The task - From the line with "- Easy testing and debugging" to the last line of the data below, repeat every line exactly and add nothing.

Rendered images with source text:
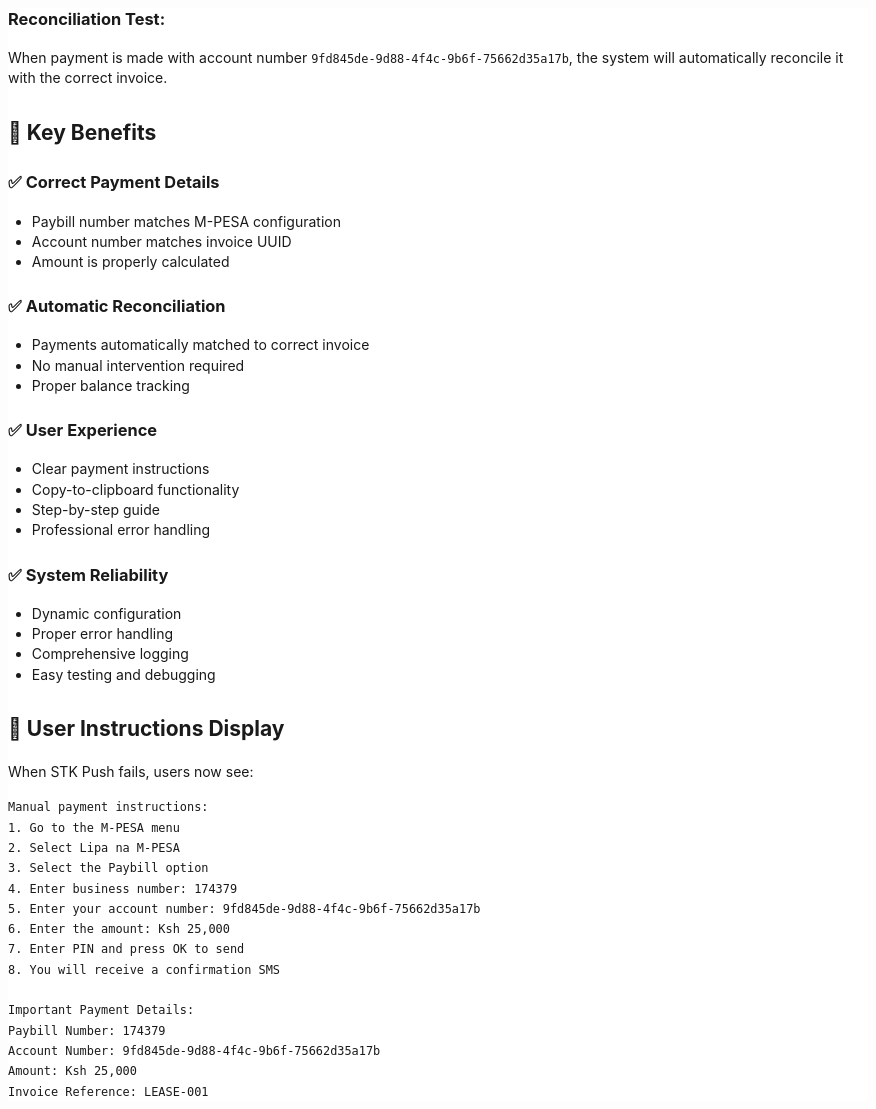 ### **Reconciliation Test**:
When payment is made with account number `9fd845de-9d88-4f4c-9b6f-75662d35a17b`, the system will automatically reconcile it with the correct invoice.

## 🎯 **Key Benefits**

### ✅ **Correct Payment Details**
- Paybill number matches M-PESA configuration
- Account number matches invoice UUID
- Amount is properly calculated

### ✅ **Automatic Reconciliation**
- Payments automatically matched to correct invoice
- No manual intervention required
- Proper balance tracking

### ✅ **User Experience**
- Clear payment instructions
- Copy-to-clipboard functionality
- Step-by-step guide
- Professional error handling

### ✅ **System Reliability**
- Dynamic configuration
- Proper error handling
- Comprehensive logging
- Easy testing and debugging

## 📱 **User Instructions Display**

When STK Push fails, users now see:

```
Manual payment instructions:
1. Go to the M-PESA menu
2. Select Lipa na M-PESA
3. Select the Paybill option
4. Enter business number: 174379
5. Enter your account number: 9fd845de-9d88-4f4c-9b6f-75662d35a17b
6. Enter the amount: Ksh 25,000
7. Enter PIN and press OK to send
8. You will receive a confirmation SMS

Important Payment Details:
Paybill Number: 174379
Account Number: 9fd845de-9d88-4f4c-9b6f-75662d35a17b
Amount: Ksh 25,000
Invoice Reference: LEASE-001
```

Result -
- Easy testing and debugging

## 📱 **User Instructions Display**

When STK Push fails, users now see:

```
Manual payment instructions:
1. Go to the M-PESA menu
2. Select Lipa na M-PESA
3. Select the Paybill option
4. Enter business number: 174379
5. Enter your account number: 9fd845de-9d88-4f4c-9b6f-75662d35a17b
6. Enter the amount: Ksh 25,000
7. Enter PIN and press OK to send
8. You will receive a confirmation SMS

Important Payment Details:
Paybill Number: 174379
Account Number: 9fd845de-9d88-4f4c-9b6f-75662d35a17b
Amount: Ksh 25,000
Invoice Reference: LEASE-001
```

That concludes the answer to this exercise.